Mexican Senator Seeks Revisions in Gun Law

Mexican Senator Seeks Revisions in Gun Law

Senator Jorge Luis Preciado of Mexico’s National Action Party has proposed an amendment to that country’s constitution that would de-criminalize individual firearms ownership by bus drivers, truck drivers, cab operators, and other privately employed transportation workers who face severe and ever-growing risks of violent crime.

“The Mexican Constitution already allows citizens to possess certain firearms inside their homes, and we simply want to extend that right to other places,” explains Senator Preciado. “We are in the midst of a very complex situation and we are simply arguing that if the State cannot protect us, then it should at least allow us to defend ourselves.
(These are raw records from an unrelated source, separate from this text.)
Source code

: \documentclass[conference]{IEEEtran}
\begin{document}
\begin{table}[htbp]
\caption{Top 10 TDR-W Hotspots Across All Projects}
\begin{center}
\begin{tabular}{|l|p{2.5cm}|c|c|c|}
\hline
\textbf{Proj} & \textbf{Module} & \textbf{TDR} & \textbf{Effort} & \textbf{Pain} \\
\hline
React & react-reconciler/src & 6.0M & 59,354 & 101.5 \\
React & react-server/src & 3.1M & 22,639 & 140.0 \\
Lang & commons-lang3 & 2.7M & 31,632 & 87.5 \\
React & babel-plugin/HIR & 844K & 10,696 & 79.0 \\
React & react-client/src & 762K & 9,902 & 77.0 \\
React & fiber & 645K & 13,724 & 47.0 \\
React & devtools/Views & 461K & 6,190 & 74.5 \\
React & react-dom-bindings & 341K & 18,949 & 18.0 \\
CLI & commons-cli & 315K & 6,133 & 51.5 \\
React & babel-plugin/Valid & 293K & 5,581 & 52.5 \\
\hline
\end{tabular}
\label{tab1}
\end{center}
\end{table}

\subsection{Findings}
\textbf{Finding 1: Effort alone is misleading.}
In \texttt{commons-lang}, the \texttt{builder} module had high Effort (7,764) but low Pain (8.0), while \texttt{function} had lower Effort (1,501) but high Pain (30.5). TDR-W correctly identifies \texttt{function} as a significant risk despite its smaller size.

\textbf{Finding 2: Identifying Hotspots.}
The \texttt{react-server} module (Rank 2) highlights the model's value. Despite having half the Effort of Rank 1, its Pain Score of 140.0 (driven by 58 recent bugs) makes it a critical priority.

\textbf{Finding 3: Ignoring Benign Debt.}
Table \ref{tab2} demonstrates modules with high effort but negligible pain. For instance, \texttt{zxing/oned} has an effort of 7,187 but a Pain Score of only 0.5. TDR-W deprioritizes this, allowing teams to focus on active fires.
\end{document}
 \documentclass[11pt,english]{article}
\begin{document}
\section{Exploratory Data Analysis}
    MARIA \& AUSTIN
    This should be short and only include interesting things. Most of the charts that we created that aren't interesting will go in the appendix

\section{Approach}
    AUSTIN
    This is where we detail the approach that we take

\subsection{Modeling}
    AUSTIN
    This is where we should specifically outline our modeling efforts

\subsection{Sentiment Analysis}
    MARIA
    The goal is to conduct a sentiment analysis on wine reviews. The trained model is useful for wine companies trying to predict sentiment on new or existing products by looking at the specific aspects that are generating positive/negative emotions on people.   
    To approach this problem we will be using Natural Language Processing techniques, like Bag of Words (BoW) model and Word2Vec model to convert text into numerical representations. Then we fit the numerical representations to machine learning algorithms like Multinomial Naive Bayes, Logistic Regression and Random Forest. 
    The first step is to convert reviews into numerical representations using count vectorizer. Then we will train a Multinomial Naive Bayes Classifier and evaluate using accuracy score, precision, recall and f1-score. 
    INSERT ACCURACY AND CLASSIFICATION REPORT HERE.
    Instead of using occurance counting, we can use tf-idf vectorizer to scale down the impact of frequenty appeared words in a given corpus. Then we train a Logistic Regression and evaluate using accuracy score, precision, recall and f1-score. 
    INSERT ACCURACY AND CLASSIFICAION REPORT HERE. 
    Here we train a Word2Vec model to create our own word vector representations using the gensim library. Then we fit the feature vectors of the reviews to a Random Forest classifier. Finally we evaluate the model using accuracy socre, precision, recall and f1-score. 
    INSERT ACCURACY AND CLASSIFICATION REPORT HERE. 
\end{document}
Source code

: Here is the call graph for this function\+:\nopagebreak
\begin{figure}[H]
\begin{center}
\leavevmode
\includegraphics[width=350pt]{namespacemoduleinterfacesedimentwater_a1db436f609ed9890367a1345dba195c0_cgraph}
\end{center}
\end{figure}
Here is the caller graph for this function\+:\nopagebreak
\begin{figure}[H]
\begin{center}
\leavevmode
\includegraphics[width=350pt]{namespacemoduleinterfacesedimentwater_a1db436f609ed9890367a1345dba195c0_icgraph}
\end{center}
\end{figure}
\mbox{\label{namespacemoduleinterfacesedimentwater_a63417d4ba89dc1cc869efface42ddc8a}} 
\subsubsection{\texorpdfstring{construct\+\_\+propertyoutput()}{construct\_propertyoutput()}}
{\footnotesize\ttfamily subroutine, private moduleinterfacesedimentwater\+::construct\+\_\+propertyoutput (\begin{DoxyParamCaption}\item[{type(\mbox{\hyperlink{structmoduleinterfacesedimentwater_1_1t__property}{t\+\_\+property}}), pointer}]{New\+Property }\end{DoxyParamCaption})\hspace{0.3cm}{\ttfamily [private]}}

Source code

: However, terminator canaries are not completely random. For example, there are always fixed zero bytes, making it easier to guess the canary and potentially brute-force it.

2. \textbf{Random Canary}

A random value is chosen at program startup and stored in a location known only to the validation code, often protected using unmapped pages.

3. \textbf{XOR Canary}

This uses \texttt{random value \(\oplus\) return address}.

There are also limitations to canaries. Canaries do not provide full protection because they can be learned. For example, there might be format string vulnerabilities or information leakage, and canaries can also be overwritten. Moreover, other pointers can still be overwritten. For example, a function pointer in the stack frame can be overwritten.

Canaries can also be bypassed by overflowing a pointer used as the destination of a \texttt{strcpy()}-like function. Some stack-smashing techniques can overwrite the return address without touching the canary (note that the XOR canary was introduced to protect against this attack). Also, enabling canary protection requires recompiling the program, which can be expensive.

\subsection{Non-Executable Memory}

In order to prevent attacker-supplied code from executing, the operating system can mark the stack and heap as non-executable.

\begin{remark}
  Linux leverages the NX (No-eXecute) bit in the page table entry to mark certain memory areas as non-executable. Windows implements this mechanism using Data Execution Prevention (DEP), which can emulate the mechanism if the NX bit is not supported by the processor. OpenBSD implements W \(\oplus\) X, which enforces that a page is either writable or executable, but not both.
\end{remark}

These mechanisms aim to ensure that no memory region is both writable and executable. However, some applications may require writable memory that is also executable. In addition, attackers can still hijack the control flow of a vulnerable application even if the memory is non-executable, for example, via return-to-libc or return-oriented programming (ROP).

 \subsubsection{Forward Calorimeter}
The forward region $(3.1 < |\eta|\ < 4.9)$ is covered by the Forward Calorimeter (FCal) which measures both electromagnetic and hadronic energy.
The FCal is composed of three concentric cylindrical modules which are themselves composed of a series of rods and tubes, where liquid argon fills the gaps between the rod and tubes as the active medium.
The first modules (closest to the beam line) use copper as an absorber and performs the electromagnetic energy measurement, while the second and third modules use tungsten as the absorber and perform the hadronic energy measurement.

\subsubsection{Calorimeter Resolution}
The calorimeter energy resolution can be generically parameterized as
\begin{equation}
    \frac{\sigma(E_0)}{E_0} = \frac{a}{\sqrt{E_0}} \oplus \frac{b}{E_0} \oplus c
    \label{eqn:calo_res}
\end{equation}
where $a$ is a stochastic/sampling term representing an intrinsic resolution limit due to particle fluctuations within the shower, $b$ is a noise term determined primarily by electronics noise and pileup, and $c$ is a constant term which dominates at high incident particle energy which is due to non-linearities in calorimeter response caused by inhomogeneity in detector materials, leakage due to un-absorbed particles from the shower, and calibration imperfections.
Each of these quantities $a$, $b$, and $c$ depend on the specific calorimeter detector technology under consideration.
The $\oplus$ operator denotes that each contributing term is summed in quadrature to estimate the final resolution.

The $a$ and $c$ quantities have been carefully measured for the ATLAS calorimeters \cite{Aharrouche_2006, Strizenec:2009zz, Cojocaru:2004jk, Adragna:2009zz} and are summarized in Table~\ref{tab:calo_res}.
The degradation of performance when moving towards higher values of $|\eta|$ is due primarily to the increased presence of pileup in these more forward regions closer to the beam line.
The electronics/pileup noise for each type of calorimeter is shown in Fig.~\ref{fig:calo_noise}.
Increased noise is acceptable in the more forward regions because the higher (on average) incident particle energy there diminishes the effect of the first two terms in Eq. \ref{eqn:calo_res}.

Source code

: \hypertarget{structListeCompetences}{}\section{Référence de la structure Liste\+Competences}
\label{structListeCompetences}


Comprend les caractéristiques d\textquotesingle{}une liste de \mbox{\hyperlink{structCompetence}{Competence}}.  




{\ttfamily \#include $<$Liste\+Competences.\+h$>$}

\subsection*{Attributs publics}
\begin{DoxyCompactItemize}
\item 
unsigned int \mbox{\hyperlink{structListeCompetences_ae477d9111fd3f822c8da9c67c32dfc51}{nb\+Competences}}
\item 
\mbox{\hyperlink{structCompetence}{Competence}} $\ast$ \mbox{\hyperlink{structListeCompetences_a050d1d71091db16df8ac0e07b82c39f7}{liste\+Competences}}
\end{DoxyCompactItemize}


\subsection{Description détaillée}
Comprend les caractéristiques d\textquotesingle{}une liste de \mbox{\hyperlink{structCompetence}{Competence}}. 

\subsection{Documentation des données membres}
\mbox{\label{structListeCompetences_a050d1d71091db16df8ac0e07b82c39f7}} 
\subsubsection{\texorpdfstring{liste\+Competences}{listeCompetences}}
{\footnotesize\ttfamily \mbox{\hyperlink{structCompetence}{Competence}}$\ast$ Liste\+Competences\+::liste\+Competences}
By some estimates, more than 100,000 Mexicans have suffered violent deaths over the past decade as that country’s US-promoted narcotics war has escalated. The incumbent president, Enrique Pena Nieto, campaigned on a platform promising reductions in the country’s rate of violent crime, but has seen his approval ratings decline consistently as the situation continues to degenerate. Opinion polls have found that three-quarters of the Mexican population feels personally threatened by violent crime, and the public’s amply justified distrust of the country’s notoriously corrupt police means that most crimes of violence go unreported.